Why I find this fascinating is because Play Theory’s association between play and the generation of new worlds, which in turn expand our culture’s horizons, can give us new insight into what is taking place in the divine liturgies.
At first glance it might seem sacrilegious to call something so solemn and sacramental a game or a state of play. This link, however, does not sound so ridiculous once one realises that all liturgies, especially the Eucharist, are orienting us towards and giving us glimpses of a state of play. It is the party that literally ends all parties — the Wedding Feast of the Lamb. In the Liturgy, this eschatological party at the end of history crashes into history, a history marked with pride, enmity and violence.

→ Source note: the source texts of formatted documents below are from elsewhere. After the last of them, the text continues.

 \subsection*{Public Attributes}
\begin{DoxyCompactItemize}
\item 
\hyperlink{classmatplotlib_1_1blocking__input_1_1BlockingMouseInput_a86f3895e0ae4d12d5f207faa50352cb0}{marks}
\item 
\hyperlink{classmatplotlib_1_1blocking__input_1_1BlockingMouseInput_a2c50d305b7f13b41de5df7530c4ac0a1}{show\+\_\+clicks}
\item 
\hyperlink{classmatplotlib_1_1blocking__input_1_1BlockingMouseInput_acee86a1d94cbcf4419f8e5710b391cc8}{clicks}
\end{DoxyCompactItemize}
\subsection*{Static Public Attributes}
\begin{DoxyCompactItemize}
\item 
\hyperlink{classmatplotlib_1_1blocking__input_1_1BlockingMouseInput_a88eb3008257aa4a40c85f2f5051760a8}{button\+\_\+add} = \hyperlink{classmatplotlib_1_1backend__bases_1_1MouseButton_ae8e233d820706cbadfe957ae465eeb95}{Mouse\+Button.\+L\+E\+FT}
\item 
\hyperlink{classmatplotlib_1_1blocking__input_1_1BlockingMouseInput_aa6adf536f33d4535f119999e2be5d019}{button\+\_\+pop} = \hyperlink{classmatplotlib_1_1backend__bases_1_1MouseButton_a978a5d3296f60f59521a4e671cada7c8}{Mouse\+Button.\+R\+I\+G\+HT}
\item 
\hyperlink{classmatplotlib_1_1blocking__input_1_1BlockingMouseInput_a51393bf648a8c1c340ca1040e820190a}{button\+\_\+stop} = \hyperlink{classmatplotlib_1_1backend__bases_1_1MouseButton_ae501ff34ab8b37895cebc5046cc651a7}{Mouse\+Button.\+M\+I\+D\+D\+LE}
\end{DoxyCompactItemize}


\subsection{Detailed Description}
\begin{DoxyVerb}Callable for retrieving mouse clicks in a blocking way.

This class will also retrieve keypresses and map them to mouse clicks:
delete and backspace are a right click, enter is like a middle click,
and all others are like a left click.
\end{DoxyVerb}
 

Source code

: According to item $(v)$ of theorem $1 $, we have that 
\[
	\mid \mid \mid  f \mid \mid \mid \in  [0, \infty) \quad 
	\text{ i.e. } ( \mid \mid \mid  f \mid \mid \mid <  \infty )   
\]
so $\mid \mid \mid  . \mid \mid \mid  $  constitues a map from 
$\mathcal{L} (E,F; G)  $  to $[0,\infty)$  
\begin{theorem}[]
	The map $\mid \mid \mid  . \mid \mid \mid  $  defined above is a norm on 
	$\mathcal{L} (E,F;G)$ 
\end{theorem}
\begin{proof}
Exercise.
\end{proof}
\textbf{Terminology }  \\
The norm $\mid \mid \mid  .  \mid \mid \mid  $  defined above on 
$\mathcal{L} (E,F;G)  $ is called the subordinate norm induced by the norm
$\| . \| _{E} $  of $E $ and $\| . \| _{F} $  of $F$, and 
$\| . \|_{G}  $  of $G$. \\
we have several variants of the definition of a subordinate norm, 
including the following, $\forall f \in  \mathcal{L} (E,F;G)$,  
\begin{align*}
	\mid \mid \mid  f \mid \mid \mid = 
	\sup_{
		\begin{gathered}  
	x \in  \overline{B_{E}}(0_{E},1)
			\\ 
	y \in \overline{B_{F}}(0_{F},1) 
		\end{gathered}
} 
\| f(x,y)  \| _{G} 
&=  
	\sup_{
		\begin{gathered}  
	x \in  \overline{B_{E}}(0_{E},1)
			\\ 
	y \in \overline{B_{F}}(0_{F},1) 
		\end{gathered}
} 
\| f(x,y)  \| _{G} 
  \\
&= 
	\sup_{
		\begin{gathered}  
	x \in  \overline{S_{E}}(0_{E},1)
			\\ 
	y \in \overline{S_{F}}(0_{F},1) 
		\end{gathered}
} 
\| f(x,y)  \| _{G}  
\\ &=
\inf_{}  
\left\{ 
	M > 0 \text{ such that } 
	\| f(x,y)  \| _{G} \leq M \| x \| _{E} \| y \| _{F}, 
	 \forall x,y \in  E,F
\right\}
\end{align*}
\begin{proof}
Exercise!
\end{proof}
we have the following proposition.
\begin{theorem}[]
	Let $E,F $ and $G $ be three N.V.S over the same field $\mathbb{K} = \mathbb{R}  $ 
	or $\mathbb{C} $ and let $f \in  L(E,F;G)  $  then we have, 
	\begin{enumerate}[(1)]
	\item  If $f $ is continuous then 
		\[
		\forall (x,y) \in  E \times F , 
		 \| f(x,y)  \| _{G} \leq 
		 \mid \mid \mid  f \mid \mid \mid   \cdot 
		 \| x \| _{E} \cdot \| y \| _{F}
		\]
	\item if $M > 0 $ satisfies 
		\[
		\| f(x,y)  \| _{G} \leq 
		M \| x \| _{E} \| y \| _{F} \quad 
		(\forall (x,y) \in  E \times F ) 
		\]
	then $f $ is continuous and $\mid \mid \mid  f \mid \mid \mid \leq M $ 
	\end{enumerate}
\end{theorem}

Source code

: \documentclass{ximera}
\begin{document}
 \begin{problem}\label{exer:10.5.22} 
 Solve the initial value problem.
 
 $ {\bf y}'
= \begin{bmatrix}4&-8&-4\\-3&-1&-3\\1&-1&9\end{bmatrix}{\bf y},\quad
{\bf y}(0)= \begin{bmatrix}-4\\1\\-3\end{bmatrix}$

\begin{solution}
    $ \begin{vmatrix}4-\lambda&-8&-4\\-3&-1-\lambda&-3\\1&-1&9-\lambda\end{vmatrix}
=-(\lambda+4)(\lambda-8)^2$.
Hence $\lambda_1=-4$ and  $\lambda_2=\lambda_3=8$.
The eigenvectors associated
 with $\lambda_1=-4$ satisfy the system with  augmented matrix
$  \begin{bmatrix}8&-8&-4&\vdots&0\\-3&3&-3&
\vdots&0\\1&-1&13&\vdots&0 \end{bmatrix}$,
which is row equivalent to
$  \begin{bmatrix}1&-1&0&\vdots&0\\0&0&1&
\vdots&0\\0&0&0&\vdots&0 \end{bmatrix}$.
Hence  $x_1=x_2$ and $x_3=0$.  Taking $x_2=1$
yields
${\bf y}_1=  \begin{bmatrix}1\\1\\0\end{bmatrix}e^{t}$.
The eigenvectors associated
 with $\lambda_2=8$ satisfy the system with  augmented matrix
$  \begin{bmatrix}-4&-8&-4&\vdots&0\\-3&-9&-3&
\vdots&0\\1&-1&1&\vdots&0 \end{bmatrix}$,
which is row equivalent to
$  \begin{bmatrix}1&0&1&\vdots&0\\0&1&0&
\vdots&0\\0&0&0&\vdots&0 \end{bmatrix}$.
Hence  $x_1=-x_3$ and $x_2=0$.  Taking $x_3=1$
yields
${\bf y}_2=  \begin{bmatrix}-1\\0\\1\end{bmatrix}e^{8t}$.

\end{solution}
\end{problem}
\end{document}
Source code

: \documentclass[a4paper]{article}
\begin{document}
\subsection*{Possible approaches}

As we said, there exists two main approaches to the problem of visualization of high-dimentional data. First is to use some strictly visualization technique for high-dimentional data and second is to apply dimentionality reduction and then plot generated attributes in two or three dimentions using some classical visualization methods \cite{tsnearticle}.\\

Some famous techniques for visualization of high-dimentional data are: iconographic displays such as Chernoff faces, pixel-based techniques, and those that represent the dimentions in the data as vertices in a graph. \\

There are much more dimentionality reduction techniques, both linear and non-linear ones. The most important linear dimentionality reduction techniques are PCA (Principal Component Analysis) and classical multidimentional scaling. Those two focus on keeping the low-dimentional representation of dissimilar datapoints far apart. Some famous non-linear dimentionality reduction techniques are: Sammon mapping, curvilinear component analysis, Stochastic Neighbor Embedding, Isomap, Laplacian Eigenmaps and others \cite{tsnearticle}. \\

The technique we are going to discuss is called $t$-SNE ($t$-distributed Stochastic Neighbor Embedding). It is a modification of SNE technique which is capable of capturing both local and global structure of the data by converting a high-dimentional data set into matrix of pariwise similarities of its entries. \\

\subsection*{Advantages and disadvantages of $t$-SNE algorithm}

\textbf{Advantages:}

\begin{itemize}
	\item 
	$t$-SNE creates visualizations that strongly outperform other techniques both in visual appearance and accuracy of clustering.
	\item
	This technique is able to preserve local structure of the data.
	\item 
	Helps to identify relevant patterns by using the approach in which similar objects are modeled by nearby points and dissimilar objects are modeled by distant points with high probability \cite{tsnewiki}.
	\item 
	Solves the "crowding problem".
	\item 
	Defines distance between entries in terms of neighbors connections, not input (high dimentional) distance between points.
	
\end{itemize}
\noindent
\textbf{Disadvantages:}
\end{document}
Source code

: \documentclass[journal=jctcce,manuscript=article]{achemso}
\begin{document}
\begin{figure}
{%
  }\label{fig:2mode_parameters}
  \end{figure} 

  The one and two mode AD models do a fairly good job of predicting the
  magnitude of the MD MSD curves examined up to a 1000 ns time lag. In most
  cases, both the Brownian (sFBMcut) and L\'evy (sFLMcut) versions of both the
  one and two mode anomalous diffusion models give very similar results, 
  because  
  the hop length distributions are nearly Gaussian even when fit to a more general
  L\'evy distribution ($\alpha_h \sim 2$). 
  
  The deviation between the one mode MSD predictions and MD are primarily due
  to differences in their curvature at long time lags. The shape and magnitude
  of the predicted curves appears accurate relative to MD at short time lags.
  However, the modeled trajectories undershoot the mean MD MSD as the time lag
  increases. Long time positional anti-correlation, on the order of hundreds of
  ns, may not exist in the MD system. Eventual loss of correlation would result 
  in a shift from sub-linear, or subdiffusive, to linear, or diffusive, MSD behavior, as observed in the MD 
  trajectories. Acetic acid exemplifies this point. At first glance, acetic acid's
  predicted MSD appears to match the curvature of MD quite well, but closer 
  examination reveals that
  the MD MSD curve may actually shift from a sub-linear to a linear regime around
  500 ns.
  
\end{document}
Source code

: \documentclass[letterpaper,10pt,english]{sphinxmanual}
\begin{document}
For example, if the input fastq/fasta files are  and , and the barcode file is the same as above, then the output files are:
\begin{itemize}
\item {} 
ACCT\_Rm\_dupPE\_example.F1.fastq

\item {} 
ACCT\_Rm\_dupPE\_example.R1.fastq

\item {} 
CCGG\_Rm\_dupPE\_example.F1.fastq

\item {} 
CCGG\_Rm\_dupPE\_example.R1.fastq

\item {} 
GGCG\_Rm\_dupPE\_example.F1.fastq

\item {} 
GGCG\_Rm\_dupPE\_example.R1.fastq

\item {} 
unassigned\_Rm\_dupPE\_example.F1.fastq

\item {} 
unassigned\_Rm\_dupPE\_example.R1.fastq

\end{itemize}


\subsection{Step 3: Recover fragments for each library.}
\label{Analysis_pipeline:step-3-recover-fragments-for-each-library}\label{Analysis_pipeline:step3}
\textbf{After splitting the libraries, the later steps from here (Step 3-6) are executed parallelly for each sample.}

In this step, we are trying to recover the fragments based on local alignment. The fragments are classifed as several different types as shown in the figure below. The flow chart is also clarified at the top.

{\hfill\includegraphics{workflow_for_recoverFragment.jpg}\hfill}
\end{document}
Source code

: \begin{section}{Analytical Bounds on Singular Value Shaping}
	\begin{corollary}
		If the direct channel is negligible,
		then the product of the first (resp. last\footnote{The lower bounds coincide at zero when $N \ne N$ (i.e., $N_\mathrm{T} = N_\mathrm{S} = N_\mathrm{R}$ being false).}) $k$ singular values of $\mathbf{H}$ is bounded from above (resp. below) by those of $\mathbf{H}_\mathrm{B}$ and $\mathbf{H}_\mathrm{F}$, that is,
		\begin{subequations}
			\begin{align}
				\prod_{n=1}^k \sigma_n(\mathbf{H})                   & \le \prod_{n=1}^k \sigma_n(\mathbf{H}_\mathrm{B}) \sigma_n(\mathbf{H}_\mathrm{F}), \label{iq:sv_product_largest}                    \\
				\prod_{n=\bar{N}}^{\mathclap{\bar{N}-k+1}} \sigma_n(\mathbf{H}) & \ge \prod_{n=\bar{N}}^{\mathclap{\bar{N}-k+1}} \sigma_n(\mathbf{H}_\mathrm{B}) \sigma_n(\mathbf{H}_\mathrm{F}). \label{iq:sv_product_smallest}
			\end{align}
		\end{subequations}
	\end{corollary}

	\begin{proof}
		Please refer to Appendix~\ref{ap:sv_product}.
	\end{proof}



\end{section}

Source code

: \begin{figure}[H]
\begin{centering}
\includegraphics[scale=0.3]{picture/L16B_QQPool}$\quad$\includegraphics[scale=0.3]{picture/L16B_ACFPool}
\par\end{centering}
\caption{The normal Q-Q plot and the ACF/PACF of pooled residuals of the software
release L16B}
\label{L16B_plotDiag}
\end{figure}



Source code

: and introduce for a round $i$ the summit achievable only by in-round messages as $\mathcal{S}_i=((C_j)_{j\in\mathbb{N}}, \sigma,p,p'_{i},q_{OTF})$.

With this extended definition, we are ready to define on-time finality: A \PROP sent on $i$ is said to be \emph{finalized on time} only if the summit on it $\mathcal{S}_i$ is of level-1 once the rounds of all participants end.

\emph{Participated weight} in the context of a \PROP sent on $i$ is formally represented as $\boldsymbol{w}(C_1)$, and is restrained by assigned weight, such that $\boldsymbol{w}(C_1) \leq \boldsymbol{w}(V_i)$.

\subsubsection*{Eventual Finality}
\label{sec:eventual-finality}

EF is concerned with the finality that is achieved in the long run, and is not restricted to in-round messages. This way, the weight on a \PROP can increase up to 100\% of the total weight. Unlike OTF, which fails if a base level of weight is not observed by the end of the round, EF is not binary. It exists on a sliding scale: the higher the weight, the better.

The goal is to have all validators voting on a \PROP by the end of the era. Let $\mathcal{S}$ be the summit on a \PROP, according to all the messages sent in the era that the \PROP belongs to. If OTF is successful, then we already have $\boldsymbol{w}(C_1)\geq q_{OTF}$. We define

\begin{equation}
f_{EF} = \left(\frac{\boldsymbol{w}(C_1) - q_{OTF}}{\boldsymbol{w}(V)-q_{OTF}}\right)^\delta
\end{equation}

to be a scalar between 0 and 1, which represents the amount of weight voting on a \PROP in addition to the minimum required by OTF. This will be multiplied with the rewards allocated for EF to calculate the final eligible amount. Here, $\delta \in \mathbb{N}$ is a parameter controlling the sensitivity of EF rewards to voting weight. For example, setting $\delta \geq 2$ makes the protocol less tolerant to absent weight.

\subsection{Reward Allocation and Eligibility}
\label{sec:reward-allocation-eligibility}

Remember that, in play, the world becomes expanded by being reframed. In the Liturgy, the world becomes reframed as a dining hall for a wedding reception. In other words, what the Eucharist is is not only the entry of the Body of Christ in our broken world, but extending and envisioning an alternative to that broken world, to borrow Csikszentmihalyi’s words. At another level, because the Eucharist is supposed to bring us ever closer to the beatific vision - which is characterised by an eternal reveling in the presence of God - it is thus proper to consider the Liturgy’s relationship to play. One is not so much reducing the Liturgy to a form of entertainment, but is providing the blueprint of true play (and calling into question whether entertainment can be true play), by which all other forms of play in contemporary culture can be judged. It can also be the means by which the Christian can critique society’s relationship to play, in particular in entertainment societies where a narrow vision of play is now seen to be the highest good, but producing instead only counterfeit forms of enjoyment by peddling simulations of heaven.